Saved data entries
▼
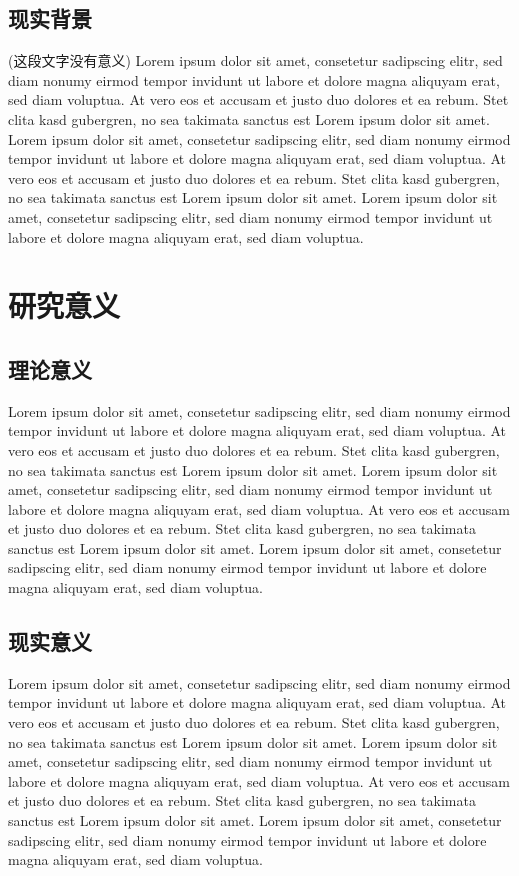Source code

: \documentclass[]{WTUthesis}
\begin{document}
	\subsection{现实背景}
	
	(这段文字没有意义) Lorem ipsum dolor sit amet, consetetur sadipscing elitr, sed diam nonumy eirmod tempor invidunt ut labore et dolore magna aliquyam erat, sed diam voluptua. At vero eos et accusam et justo duo dolores et ea rebum. Stet clita kasd gubergren, no sea takimata sanctus est Lorem ipsum dolor sit amet. Lorem ipsum dolor sit amet, consetetur sadipscing elitr, sed diam nonumy eirmod tempor invidunt ut labore et dolore magna aliquyam erat, sed diam voluptua. At vero eos et accusam et justo duo dolores et ea rebum. Stet clita kasd gubergren, no sea takimata sanctus est Lorem ipsum dolor sit amet. Lorem ipsum dolor sit amet, consetetur sadipscing elitr, sed diam nonumy eirmod tempor invidunt ut labore et dolore magna aliquyam erat, sed diam voluptua.
	
	\newpage
	
	\section{研究意义}
	
	\subsection{理论意义}
	
	Lorem ipsum dolor sit amet, consetetur sadipscing elitr, sed diam nonumy eirmod tempor invidunt ut labore et dolore magna aliquyam erat, sed diam voluptua. At vero eos et accusam et justo duo dolores et ea rebum. Stet clita kasd gubergren, no sea takimata sanctus est Lorem ipsum dolor sit amet. Lorem ipsum dolor sit amet, consetetur sadipscing elitr, sed diam nonumy eirmod tempor invidunt ut labore et dolore magna aliquyam erat, sed diam voluptua. At vero eos et accusam et justo duo dolores et ea rebum. Stet clita kasd gubergren, no sea takimata sanctus est Lorem ipsum dolor sit amet. Lorem ipsum dolor sit amet, consetetur sadipscing elitr, sed diam nonumy eirmod tempor invidunt ut labore et dolore magna aliquyam erat, sed diam voluptua.
	
	\subsection{现实意义}
	
	Lorem ipsum dolor sit amet, consetetur sadipscing elitr, sed diam nonumy eirmod tempor invidunt ut labore et dolore magna aliquyam erat, sed diam voluptua. At vero eos et accusam et justo duo dolores et ea rebum. Stet clita kasd gubergren, no sea takimata sanctus est Lorem ipsum dolor sit amet. Lorem ipsum dolor sit amet, consetetur sadipscing elitr, sed diam nonumy eirmod tempor invidunt ut labore et dolore magna aliquyam erat, sed diam voluptua. At vero eos et accusam et justo duo dolores et ea rebum. Stet clita kasd gubergren, no sea takimata sanctus est Lorem ipsum dolor sit amet. Lorem ipsum dolor sit amet, consetetur sadipscing elitr, sed diam nonumy eirmod tempor invidunt ut labore et dolore magna aliquyam erat, sed diam voluptua.
	
\end{document}
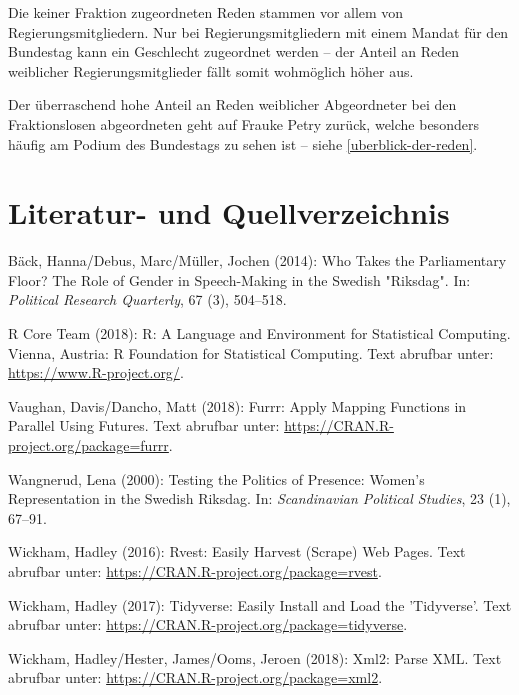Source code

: \documentclass[oneside, 12pt, numbers=endperiod]{scrbook}
\theoremstyle{definition}
\theoremstyle{definition}
\theoremstyle{definition}
\theoremstyle{remark}
\begin{document}
Die keiner Fraktion zugeordneten Reden stammen vor allem von
Regierungsmitgliedern. Nur bei Regierungsmitgliedern mit einem Mandat
für den Bundestag kann ein Geschlecht zugeordnet werden -- der Anteil an
Reden weiblicher Regierungsmitglieder fällt somit wohmöglich höher aus.

Der überraschend hohe Anteil an Reden weiblicher Abgeordneter bei den
Fraktionslosen abgeordneten geht auf Frauke Petry zurück, welche
besonders häufig am Podium des Bundestags zu sehen ist -- siehe
\ref{uberblick-der-reden}.

\hypertarget{literatur--und-quellverzeichnis}{%
\chapter*{Literatur- und
Quellverzeichnis}\label{literatur--und-quellverzeichnis}}

\hypertarget{refs}{}
\leavevmode\hypertarget{ref-back_2014}{}%
Bäck, Hanna/Debus, Marc/Müller, Jochen (2014): Who Takes the
Parliamentary Floor? The Role of Gender in Speech-Making in the Swedish
"Riksdag". In: \emph{Political Research Quarterly}, 67 (3), 504--518.

\leavevmode\hypertarget{ref-rcoreteam_2018}{}%
R Core Team (2018): R: A Language and Environment for Statistical
Computing. Vienna, Austria: R Foundation for Statistical Computing. Text
abrufbar unter: \url{https://www.R-project.org/}.

\leavevmode\hypertarget{ref-vaughan_2018}{}%
Vaughan, Davis/Dancho, Matt (2018): Furrr: Apply Mapping Functions in
Parallel Using Futures. Text abrufbar unter:
\url{https://CRAN.R-project.org/package=furrr}.

\leavevmode\hypertarget{ref-wangnerud_2000}{}%
Wangnerud, Lena (2000): Testing the Politics of Presence: Women's
Representation in the Swedish Riksdag. In: \emph{Scandinavian Political
Studies}, 23 (1), 67--91.

\leavevmode\hypertarget{ref-wickham_2016}{}%
Wickham, Hadley (2016): Rvest: Easily Harvest (Scrape) Web Pages. Text
abrufbar unter: \url{https://CRAN.R-project.org/package=rvest}.

\leavevmode\hypertarget{ref-wickham_2017}{}%
Wickham, Hadley (2017): Tidyverse: Easily Install and Load the
'Tidyverse'. Text abrufbar unter:
\url{https://CRAN.R-project.org/package=tidyverse}.

\leavevmode\hypertarget{ref-wickham_2018}{}%
Wickham, Hadley/Hester, James/Ooms, Jeroen (2018): Xml2: Parse XML. Text
abrufbar unter: \url{https://CRAN.R-project.org/package=xml2}.
\end{document}
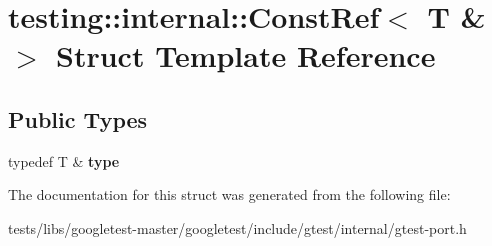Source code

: \hypertarget{structtesting_1_1internal_1_1ConstRef_3_01T_01_6_01_4}{}\section{testing\+:\+:internal\+:\+:Const\+Ref$<$ T \& $>$ Struct Template Reference}
\label{structtesting_1_1internal_1_1ConstRef_3_01T_01_6_01_4}
\subsection*{Public Types}
\begin{DoxyCompactItemize}
\item 
\mbox{\label{structtesting_1_1internal_1_1ConstRef_3_01T_01_6_01_4_a9f664dd25649a0d260cfb1f610c7a349}} 
typedef T \& {\bfseries type}
\end{DoxyCompactItemize}


The documentation for this struct was generated from the following file\+:\begin{DoxyCompactItemize}
\item 
tests/libs/googletest-\/master/googletest/include/gtest/internal/gtest-\/port.\+h\end{DoxyCompactItemize}
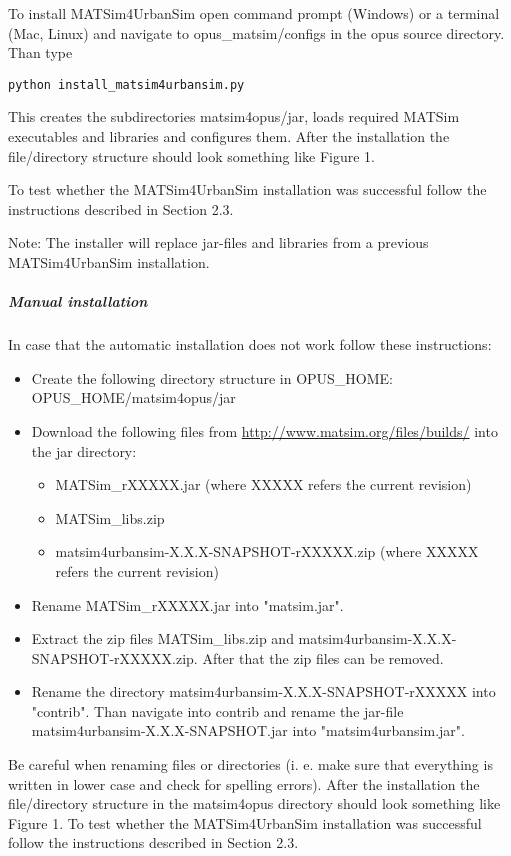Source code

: To install MATSim4UrbanSim open command prompt (Windows) or a  terminal (Mac, Linux) and navigate to opus\_matsim/configs in the opus  source directory. Than type


\texttt{python install\_matsim4urbansim.py}

This creates the subdirectories matsim4opus/jar, loads required  MATSim executables and libraries and configures them. After the  installation the file/directory structure should look something like  Figure 1.

To test whether the MATSim4UrbanSim installation was successful follow the instructions described in Section 2.3.

Note: The installer will replace jar-files and libraries from a previous MATSim4UrbanSim installation.

\subparagraph{Manual installation}

In case that the automatic installation does not work follow these instructions:
\begin{itemize}
	\item Create the following directory structure in OPUS\_HOME: OPUS\_HOME/matsim4opus/jar
	\item Download the following files from \href{http://www.matsim.org/files/builds/}{http://www.matsim.org/files/builds/} into the jar directory:   
\begin{itemize}
	\item MATSim\_rXXXXX.jar (where XXXXX refers the current revision)
	\item MATSim\_libs.zip
	\item matsim4urbansim-X.X.X-SNAPSHOT-rXXXXX.zip (where XXXXX refers the current revision)
\end{itemize}
	\item Rename MATSim\_rXXXXX.jar into "matsim.jar".
	\item Extract the zip files MATSim\_libs.zip and matsim4urbansim-X.X.X-SNAPSHOT-rXXXXX.zip. After that the zip files can be removed.
	\item Rename the directory matsim4urbansim-X.X.X-SNAPSHOT-rXXXXX into  "contrib". Than navigate into contrib and rename the jar-file  matsim4urbansim-X.X.X-SNAPSHOT.jar into "matsim4urbansim.jar".
\end{itemize}

Be careful when renaming files or directories (i. e. make sure  that everything is written in lower case and check for spelling errors).  After the installation the file/directory structure in the matsim4opus  directory should look something like Figure 1. To test whether the  MATSim4UrbanSim installation was successful follow the instructions  described in Section 2.3.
▲
PROBLEM TO WORK ON:
Copy only this from above: the line containing "typedef T \&", the line containing "This creates the", and all lines between, printed exactly. Leave out the pictures.

SOLUTION BELOW:
typedef T \& {\bfseries type}
\end{DoxyCompactItemize}


The documentation for this struct was generated from the following file\+:\begin{DoxyCompactItemize}
\item 
tests/libs/googletest-\/master/googletest/include/gtest/internal/gtest-\/port.\+h\end{DoxyCompactItemize}
Source code

: To install MATSim4UrbanSim open command prompt (Windows) or a  terminal (Mac, Linux) and navigate to opus\_matsim/configs in the opus  source directory. Than type


\texttt{python install\_matsim4urbansim.py}

This creates the subdirectories matsim4opus/jar, loads required  MATSim executables and libraries and configures them. After the  installation the file/directory structure should look something like  Figure 1.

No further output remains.